Stored data:

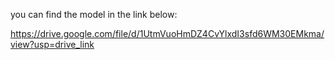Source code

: you can find the model in the link below:

https://drive.google.com/file/d/1UtmVuoHmDZ4CvYlxdI3sfd6WM30EMkma/view?usp=drive_link

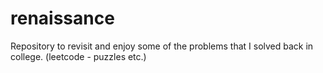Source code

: # renaissance
Repository to revisit and enjoy some of the problems that I solved back in college. (leetcode - puzzles etc.) 
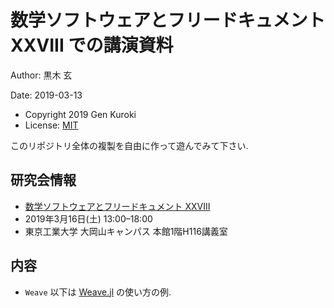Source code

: # 数学ソフトウェアとフリードキュメント XXVIII での講演資料

Author: 黒木 玄

Date: 2019-03-13

* Copyright 2019 Gen Kuroki
* License: [MIT](https://opensource.org/licenses/MIT)

このリポジトリ全体の複製を自由に作って遊んでみて下さい.

## 研究会情報

* [数学ソフトウェアとフリードキュメント XXVIII](http://www.mathlibre.org/msfd/28-ja.html)
* 2019年3月16日(土) 13:00–18:00
* 東京工業大学 大岡山キャンパス 本館1階H116講義室

## 内容

* `Weave` 以下は [Weave.jl](https://github.com/mpastell/Weave.jl) の使い方の例.
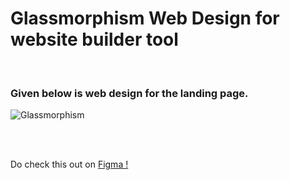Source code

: # Glassmorphism Web Design for website builder tool
<br/>

### Given below is web design for the landing page.
![Glassmorphism](https://user-images.githubusercontent.com/56426767/143085201-2e22896f-59c4-45ed-bf0d-1e68b9e938a9.png)

<br/><br/>

Do check this out on <a href="https://www.figma.com/community/file/1045050846020987463">Figma !</a> <br/><br/>
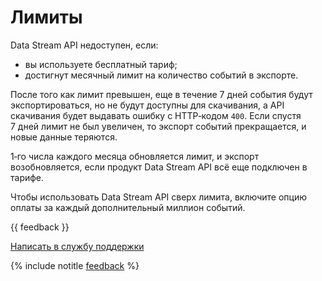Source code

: # Лимиты

Data Stream API недоступен, если:
- вы используете бесплатный тариф;
- достигнут месячный лимит на количество событий в экспорте.

После того как лимит превышен, еще в течение 7 дней события будут экспортироваться, но не будут доступны для скачивания, а API скачивания будет выдавать ошибку с HTTP‑кодом `400`. Если спустя 7 дней лимит не был увеличен, то экспорт событий прекращается, и новые данные теряются.

1‑го числа каждого месяца обновляется лимит, и экспорт возобновляется, если продукт Data Stream API всё еще подключен в тарифе.

Чтобы использовать Data Stream API сверх лимита, включите опцию оплаты за каждый дополнительный миллион событий.

{{ feedback }}

<a href="../../troubleshooting/feedback-new.html">
  <span class="button">Написать в службу поддержки</span>
</a>

{% include notitle [feedback](../../_includes/feedback-button.md) %}
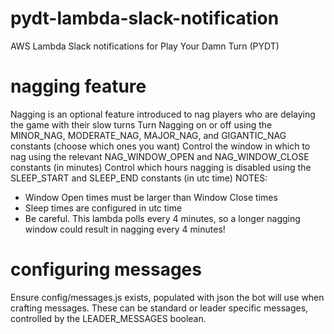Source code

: # pydt-lambda-slack-notification
AWS Lambda Slack notifications for Play Your Damn Turn (PYDT)

# nagging feature
Nagging is an optional feature introduced to nag players who are delaying the game with their slow turns
Turn Nagging on or off using the MINOR_NAG, MODERATE_NAG, MAJOR_NAG, and GIGANTIC_NAG constants (choose which ones you want)
Control the window in which to nag using the relevant NAG_WINDOW_OPEN and NAG_WINDOW_CLOSE constants (in minutes)
Control which hours nagging is disabled using the SLEEP_START and SLEEP_END constants (in utc time)
  NOTES:
  - Window Open times must be larger than Window Close times
  - Sleep times are configured in utc time
  - Be careful. This lambda polls every 4 minutes, so a longer nagging window could result in nagging every 4 minutes!

# configuring messages
Ensure config/messages.js exists, populated with json the bot will use when crafting messages.
These can be standard or leader specific messages, controlled by the LEADER_MESSAGES boolean.
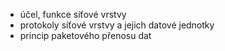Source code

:- účel, funkce síťové vrstvy
- protokoly síťové vrstvy a jejich datové jednotky
- princip paketového přenosu dat
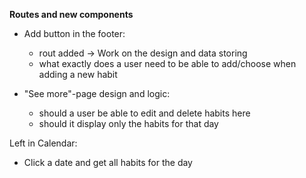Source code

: **Routes and new components**
* Add button in the footer:
   - rout added -> Work on the design and data storing
   - what exactly does a user need to be able to add/choose when adding a new habit

* "See more"-page design and logic:
   - should a user be able to edit and delete habits here
   - should it display only the habits for that day


Left in Calendar:
* Click a date and get all habits for the day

▶ Required work
A single number is expected: how many lines in the records contain the string "file".

▶ Answer to the exercise
2